PROBLEM TO WORK ON » Line by line, set down all the data below exactly, omitting any picture.

[Start of Attachment]

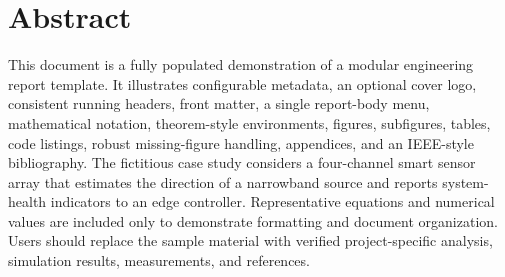 \chapter*{Abstract}

This document is a fully populated demonstration of a modular engineering report template.
It illustrates configurable metadata, an optional cover logo, consistent running headers,
front matter, a single report-body menu, mathematical notation, theorem-style environments,
figures, subfigures, tables, code listings, robust missing-figure handling, appendices, and an
IEEE-style bibliography. The fictitious case study considers a four-channel smart sensor array
that estimates the direction of a narrowband source and reports system-health indicators to an
edge controller. Representative equations and numerical values are included only to demonstrate
formatting and document organization. Users should replace the sample material with verified
project-specific analysis, simulation results, measurements, and references.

[End of Attachment]

ANSWER BOX »
 \chapter*{Abstract}

This document is a fully populated demonstration of a modular engineering report template.
It illustrates configurable metadata, an optional cover logo, consistent running headers,
front matter, a single report-body menu, mathematical notation, theorem-style environments,
figures, subfigures, tables, code listings, robust missing-figure handling, appendices, and an
IEEE-style bibliography. The fictitious case study considers a four-channel smart sensor array
that estimates the direction of a narrowband source and reports system-health indicators to an
edge controller. Representative equations and numerical values are included only to demonstrate
formatting and document organization. Users should replace the sample material with verified
project-specific analysis, simulation results, measurements, and references.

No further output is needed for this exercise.